A positive ion is a cluster ion in which a plurality of water molecules are attached around a hydrogen ion (H ⁺ ), and is represented as H ⁺ (H ₂ O) m (where m is an arbitrary natural number). The negative ion is a cluster ion in which a plurality of water molecules are attached around an oxygen ion (O ₂ ⁻ ), and is represented as O ₂ ⁻ (H ₂ O) n (where n is an arbitrary natural number). .
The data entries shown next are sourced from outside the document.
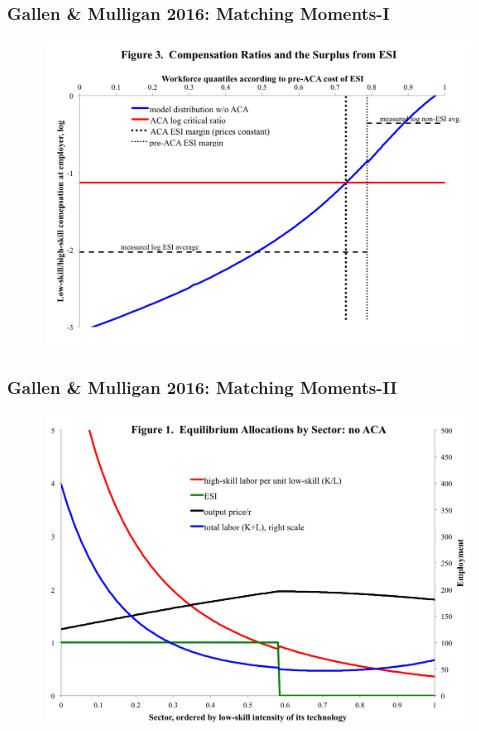 \documentclass{beamer}
\begin{document}
\begin{frame}
\frametitle[alignment=center]{Gallen \& Mulligan 2016: Matching Moments-I}
\begin{figure}
\centering
\includegraphics[scale=0.42]{Figures/CompensationRatios.png}
\end{figure}
\end{frame}

\begin{frame}
\frametitle[alignment=center]{Gallen \& Mulligan 2016: Matching Moments-II}
\begin{figure}
\centering
\includegraphics[scale=0.42]{Figures/Fig1.png}
\end{figure}
\end{frame}
\end{document}
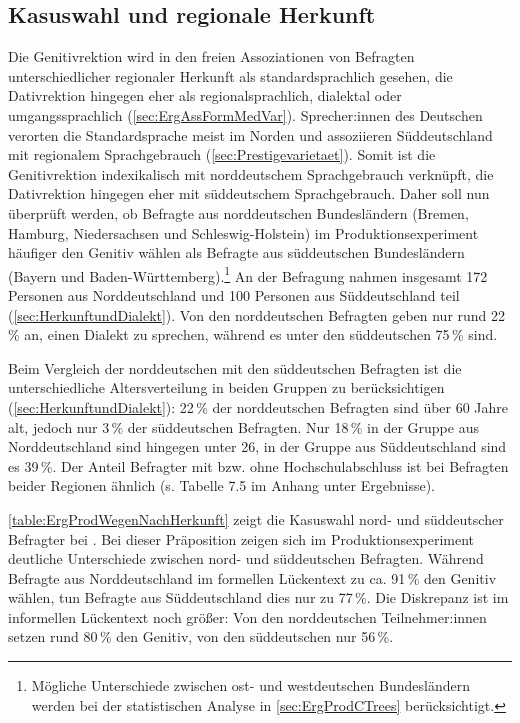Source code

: \subsection{Kasuswahl und regionale Herkunft}
\label{sec:ErgProdNachHerkunft}
\largerpage
\begin{sloppypar}
Die Genitivrektion wird in den freien Assoziationen von Befragten unterschiedlicher regionaler Herkunft als standardsprachlich gesehen, die Dativrektion hingegen eher als regionalsprachlich, dialektal oder umgangssprachlich (\autoref{sec:ErgAssFormMedVar}). 
Sprecher:innen des Deutschen verorten die Standardsprache meist im Norden und assoziieren Süddeutschland mit regionalem Sprachgebrauch (\autoref{sec:Prestigevarietaet}). 
Somit ist die Genitivrektion indexikalisch mit norddeutschem Sprachgebrauch verknüpft, die Dativrektion hingegen eher mit süddeutschem Sprachgebrauch. 
Daher soll nun überprüft werden, ob Befragte aus norddeutschen Bundesländern (Bremen, Hamburg, Niedersachsen und Schleswig\hyp Holstein) im Produktionsexperiment häufiger den Genitiv wählen als Befragte aus süddeutschen Bundesländern (Bayern und Baden\hyp Württemberg).\footnote{Mögliche Unterschiede zwischen ost- und westdeutschen Bundesländern werden bei der statistischen Analyse in \autoref{sec:ErgProdCTrees} berücksichtigt.} 
An der Befragung nahmen insgesamt 172 Personen aus Norddeutschland und 100 Personen aus Süddeutschland teil (\autoref{sec:HerkunftundDialekt}). 
Von den norddeutschen Befragten geben nur rund 22\,\% an, einen Dialekt zu sprechen, während es unter den süddeutschen 75\,\% sind. 
\end{sloppypar}

Beim Vergleich der norddeutschen mit den süddeutschen Befragten ist die unterschiedliche Altersverteilung in beiden Gruppen zu berücksichtigen (\autoref{sec:HerkunftundDialekt}): 
22\,\% der norddeutschen Befragten sind über 60 Jahre alt, jedoch nur 3\,\% der süddeutschen Befragten. 
Nur 18\,\% in der Gruppe aus Norddeutschland sind hingegen unter 26, in der Gruppe aus Süddeutschland sind es 39\,\%. 
Der Anteil Befragter mit bzw. ohne Hochschulabschluss ist bei Befragten beider Regionen ähnlich (s. Tabelle 7.5 im Anhang unter Ergebnisse). 

\autoref{table:ErgProdWegenNachHerkunft} zeigt die Kasuswahl nord- und süddeutscher Befragter bei \wegen.
Bei dieser Präposition zeigen sich im Produktionsexperiment deutliche Unterschiede zwischen nord- und süddeutschen Befragten.
Während Befragte aus Norddeutschland im formellen Lückentext zu ca. 91\,\% den Genitiv wählen, tun Befragte aus Süddeutschland dies nur zu 77\,\%. 
Die Diskrepanz ist im informellen Lückentext noch größer: 
Von den norddeutschen Teilnehmer:innen setzen rund 80\,\% den Genitiv, von den süddeutschen nur 56\,\%.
  Moreover, when positive ions and negative ions are released into the room, both ions surround mold fungi and viruses floating in the air and cause a chemical reaction with each other on the surface. Suspended fungi and the like are removed by the action of the active species hydroxyl radical (.OH) generated at that time.

(Action / Effect)
As described above, in ion generator 100 according to the present embodiment, a transformer drive circuit is connected to the primary winding of the step-up transformer, and an ion generating element that generates positive ions and negative ions are generated in the secondary winding of the step-up transformer. A configuration in which two or more sets of ion generating elements are connected to each other is adopted.

  More specifically, in the transformer drive circuit C1, the secondary winding 131b of the step-up transformer 131 includes a set of an ion generating element 11 that generates positive ions and an ion generating element 13 that generates negative ions, and positive ions. Two sets of ion generating elements, ie, an ion generating element 12 that generates ions and an ion generating element 14 that generates negative ions, are connected.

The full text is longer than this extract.